Given that several behavioural parameters were unavailable from literature, we specified four parameters as calibration parameters–the three behavioural thresholds (α, η and θ), and the probability of AV collection when C, O and M are in the ‘low’ state (OR0 from Eq 1). Given the high dimensionality of the model parameters, an exhaustive search of the parameter space was not feasible. Therefore, we followed a three-step model calibration method based on the Werker-Brenner calibration approach[34, 35]. We first used existing empirical data for parameters, where they were available. For the four behavioural parameters where no data were available, we specified wide ranges after investigating preliminary model runs. We then performed 1,000 model realisations to narrow down parameter ranges by comparing the model output to empirical data and using an 80% confidence limit (error percent: 0.5%); parameter sets that produced output that fell outside this range were discarded. We then used subjective judgement to refine the obtained parameter ranges (abduction) and then performed another set of 1,000 calibration runs to further narrow the plausible parameter space. For our calibration, we used empirical time series data from the 2009 A(H1N1) influenza pandemic on the weekly proportion of NPFS-based AV authorisations that resulted in collections[31]. Given that the NPFS was unavailable for the first half of the first peak of the 2009 influenza pandemic, we calibrated our model to the second wave of the pandemic (from 31 August 2009 to 11 February 2010–23 weeks and 4 days) to ensure that we had data on an entire epidemic curve.

Model parameters were varied over a probability distribution to induce agent heterogeneity (Tables 2 and 3). We performed a 5,000 iteration Monte Carlo uncertainty analysis by simultaneously varying all model parameters over the identified plausible ranges to analyse the impact of heterogeneity on our model output. Finally, we performed a set of sensitivity analyses by examining the model output when α, η and θ were varied by 50%, and when δ was varied from 0 to 1 in increments of 0.1. For the threshold variables, we also looked at a hypothetical scenario where α, η and θ were set at 0 (i.e. there were no barriers to capability, opportunity, or motivation).
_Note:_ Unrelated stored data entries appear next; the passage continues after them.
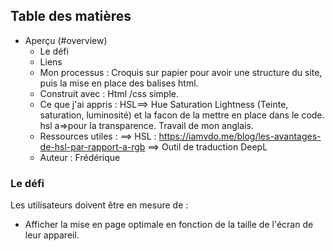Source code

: ## Table des matières

- Aperçu (#overview)
  - Le défi 
  - Liens
  - Mon processus : Croquis sur papier pour avoir une structure du site, puis la mise en place des balises html.
  - Construit avec : Html /css simple.
  - Ce que j'ai appris : HSL==> Hue Saturation Lightness (Teinte, saturation, luminosité) et la facon de la mettre en place dans   le code. hsl a=>pour la transparence.
    Travail de mon anglais. 
  - Ressources utiles : 
  ==> HSL : https://iamvdo.me/blog/les-avantages-de-hsl-par-rapport-a-rgb
  ==> Outil de traduction DeepL
  - Auteur : Frédérique

### Le défi

Les utilisateurs doivent être en mesure de :

- Afficher la mise en page optimale en fonction de la taille de l'écran de leur appareil.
Using our COM-B decision framework, our model was able to approximate the dynamics of the number of AV collections relative to the NPFS-related ILI consultations (Fig 1). The peak of the pandemic was observed on day 50 in the empirical data, whereas our model predicted that it would occur on day 43. A second smaller peak that occurred on day 80 was consistent our model output. Although the absolute numbers between the model output and the empirical data are not directly comparable, the relative differences and the dynamics between them were similar. Between day 40 and day 100 of the outbreak, the mean model output (over 1,000 iterations) suggested that between 58 and 63% of ILI consultations (that resulted in NPFS authorisations) led to AV collections. This proportion for the corresponding time period in the empirical data was observed to be slightly higher at 62 to 68%. Our final calibration parameter ranges are presented in Table 3.
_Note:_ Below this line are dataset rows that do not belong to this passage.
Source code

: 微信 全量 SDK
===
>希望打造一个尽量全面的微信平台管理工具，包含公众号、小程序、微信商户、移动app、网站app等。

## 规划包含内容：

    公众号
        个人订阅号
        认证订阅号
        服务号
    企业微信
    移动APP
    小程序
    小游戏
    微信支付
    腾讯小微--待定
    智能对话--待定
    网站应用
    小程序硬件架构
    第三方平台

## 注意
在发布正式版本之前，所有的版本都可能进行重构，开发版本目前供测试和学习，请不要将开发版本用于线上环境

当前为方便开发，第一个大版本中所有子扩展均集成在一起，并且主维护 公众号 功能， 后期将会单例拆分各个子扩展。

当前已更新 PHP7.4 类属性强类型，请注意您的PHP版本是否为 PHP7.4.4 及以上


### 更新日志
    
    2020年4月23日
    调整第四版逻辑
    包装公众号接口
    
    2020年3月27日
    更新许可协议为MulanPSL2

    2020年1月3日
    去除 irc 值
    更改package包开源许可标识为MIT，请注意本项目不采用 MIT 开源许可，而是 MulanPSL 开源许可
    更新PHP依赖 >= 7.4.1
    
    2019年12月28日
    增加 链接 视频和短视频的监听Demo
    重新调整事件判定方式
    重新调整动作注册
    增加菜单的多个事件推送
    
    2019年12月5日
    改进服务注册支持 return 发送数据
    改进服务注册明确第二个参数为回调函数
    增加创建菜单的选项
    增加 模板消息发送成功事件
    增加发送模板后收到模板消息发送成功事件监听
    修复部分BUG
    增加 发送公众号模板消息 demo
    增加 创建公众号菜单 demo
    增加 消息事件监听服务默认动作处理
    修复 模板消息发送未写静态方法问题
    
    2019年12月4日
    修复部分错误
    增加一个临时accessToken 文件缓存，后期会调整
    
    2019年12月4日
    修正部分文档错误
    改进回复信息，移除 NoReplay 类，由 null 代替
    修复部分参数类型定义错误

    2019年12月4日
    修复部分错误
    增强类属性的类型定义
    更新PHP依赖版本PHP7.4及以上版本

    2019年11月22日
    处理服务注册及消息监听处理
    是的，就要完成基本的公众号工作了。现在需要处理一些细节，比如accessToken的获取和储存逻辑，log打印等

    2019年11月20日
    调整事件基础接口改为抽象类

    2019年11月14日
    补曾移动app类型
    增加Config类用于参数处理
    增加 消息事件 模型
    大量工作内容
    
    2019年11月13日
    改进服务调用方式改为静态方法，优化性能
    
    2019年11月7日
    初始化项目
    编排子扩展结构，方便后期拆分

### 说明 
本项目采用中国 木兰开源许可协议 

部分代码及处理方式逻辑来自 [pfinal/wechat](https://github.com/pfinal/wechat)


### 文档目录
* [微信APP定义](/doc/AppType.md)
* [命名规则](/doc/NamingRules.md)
Fig 1. A comparison of AV treatment collection rates relative to ILI consultations (based on NPFS authorisations) between the model output and empirical data from 2009.

For the model output, the solid lines represent the mean model outputs and the shaded regions represent the range of the middle 80% of model output over 1,000 iterations.
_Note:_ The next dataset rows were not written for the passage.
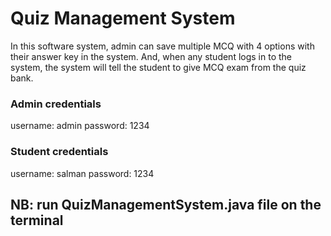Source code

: # Quiz Management System
In this software system, admin can save multiple MCQ with 4 options with their answer key in the system. And, when any student logs in to the system, the system will tell the student to give MCQ exam from the quiz bank.

### Admin credentials
username: admin 
password: 1234

### Student credentials
username: salman
password: 1234

## NB: run QuizManagementSystem.java file on the terminal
Results from our Monte Carlo analysis where we varied all parameters across specified ranges over 5,000 random seeds are presented in Fig 2.

Fig 2. A 2D histogram showing output from a 5,000 iteration Monte Carlo uncertainty analysis.

Our sensitivity analyses showed that the capability threshold, α, had the biggest impact on the model output. Reducing the α value by 50% of the best-fit value increased AV collection by almost 36%, and a 50% increase in the best-fit value of α was associated with a reduction in AV collections by about 40%. Similar associations were found with varying the discount rate δ, by 50%. Decreasing the best-fit value for the opportunity threshold η was seen to be associated with a 16% increase in antiviral collections. However, an increase in the best-fit η by 50% did not make a significant difference to AV collections. Varying the motivation threshold was also not seen to have an impact on total AV collections. Setting the α, η and θ threshold values at 0 was associated with significant increases in AV collection (Fig 3).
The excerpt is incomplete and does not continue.